For those of you who have yet to view a Sci-Fi Channel movie, I will explain to you why they are bad. (including Savage Planet)
The dialog in Savage Planet comes off as if it were written by a fourth grader. It is clunky, awkward, cliche and trite. The special effects in Savage Planet look like they were put together by the fourth grader's computer nerd buddy. The effects are hokey, and look like they were produced for a 1992 video game.
And the acting? Horrendous. Few actors in Savage Planet seem capable of expressing anything with feeling, conviction, or with a genuine tone. In addition, the casting is brutally bad, and the script is worse.
Not much to see here. Please do not waste your money on this train wreck. And if you need to see for yourself, rent before you buy."
Astoundingly Awful.....No words can convey just how bad this
The Jaundiced Eye | Texas, USA | 07/21/2008
(1 out of 5 stars)
"It is rare that I am at a loss for words, but in attempting to review this "movie" I must admit that I cannot summon up adjectives of suitable negativity to accurately convey my disgust. I will try. Imagine the excrutiating boredom of watching a small group of amateurish actors wander aimlessly in the woods for at least 90 minutes, uttering trite phrases. Those familiar with one of the most famous worst-movies-of-all-time, Robot Monster, will fondly recall cave scenes in which some joker (aptly named Ro-Man) wearing a moth-eaten gorilla suit and a diving helmet on his head menaced a diminishing group of clueless actors. It couldn't get worse than this, could it? Well, how about substituting stock footage of a growling grizzly bear as your scary monster, instead of good old Ro-Man? No one could possibly be this silly, you would reply. And I would have agreed, until I witnessed the nightmare that is Savage Planet.

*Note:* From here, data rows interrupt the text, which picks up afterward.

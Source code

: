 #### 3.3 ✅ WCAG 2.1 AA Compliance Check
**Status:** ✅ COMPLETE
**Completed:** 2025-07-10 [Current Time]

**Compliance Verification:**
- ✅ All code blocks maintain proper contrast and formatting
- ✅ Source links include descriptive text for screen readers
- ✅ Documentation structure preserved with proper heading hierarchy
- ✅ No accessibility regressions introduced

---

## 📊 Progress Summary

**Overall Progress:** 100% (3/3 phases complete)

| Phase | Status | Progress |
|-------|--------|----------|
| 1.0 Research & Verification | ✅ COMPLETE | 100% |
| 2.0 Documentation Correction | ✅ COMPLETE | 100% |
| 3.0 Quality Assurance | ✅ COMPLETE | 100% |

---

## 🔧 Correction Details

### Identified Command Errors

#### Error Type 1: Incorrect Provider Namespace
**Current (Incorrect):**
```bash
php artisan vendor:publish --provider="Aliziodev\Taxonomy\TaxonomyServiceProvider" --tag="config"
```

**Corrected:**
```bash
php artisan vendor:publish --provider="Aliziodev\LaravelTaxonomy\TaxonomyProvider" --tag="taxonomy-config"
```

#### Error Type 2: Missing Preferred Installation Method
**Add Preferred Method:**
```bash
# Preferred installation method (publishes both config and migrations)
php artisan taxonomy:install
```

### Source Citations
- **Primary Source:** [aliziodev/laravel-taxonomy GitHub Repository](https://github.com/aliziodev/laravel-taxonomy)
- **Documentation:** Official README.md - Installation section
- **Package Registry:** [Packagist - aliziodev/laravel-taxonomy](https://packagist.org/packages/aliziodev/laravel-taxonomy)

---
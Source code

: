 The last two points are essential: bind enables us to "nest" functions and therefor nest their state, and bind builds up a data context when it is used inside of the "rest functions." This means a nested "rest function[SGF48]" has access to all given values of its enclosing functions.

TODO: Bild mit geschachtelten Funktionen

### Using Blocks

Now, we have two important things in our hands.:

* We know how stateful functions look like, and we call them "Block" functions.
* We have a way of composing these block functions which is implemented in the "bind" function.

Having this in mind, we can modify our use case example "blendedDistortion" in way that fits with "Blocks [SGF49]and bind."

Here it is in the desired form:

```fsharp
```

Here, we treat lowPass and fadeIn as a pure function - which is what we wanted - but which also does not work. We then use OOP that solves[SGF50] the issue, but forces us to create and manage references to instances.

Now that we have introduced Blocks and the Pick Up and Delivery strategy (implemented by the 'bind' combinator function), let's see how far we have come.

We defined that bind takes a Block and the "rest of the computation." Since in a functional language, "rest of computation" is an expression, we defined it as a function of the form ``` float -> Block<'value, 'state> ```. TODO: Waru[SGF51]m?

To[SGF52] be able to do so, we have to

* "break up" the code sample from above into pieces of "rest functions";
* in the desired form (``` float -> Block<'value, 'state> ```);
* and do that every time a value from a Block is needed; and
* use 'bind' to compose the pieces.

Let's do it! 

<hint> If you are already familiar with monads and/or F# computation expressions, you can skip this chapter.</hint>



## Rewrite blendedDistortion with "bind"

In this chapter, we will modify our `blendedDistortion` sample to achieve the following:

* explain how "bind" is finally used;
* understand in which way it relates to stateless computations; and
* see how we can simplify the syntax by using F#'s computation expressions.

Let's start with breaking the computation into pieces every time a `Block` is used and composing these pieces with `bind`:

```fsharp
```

This movie is an utter, abject failure, and the scope of its failure boggles the mind. Indeed, one of the tag phrases offered by Amazon at the bottom of the review page for this movie is "crappy sci-fi". Amen.
Whenever confronted by a truly execrable production such as this, my common sense tells me that everyone involved must, at some time, have realized that they were participating in something totally devoid of any artistic merit...something really, really awful. How could they keep a straight face? Did they really need money this badly? Sadly, the real horror here is not that a group of reasonably normal, intelligent people got together to create this mess, but that a small group of reasonably normal, intelligent people like you and I watched it."
Dah Bears
A Reviewer | DeWitt, Iowa United States | 12/01/2008
(1 out of 5 stars)
"A group of intrepid explorers travel across the galaxy to an alien world to discover grizzly bears(?!!). Horrible acting, an idiotic script, and ludicrous special effects combine to make this the cinematic equivalent of bear droppings."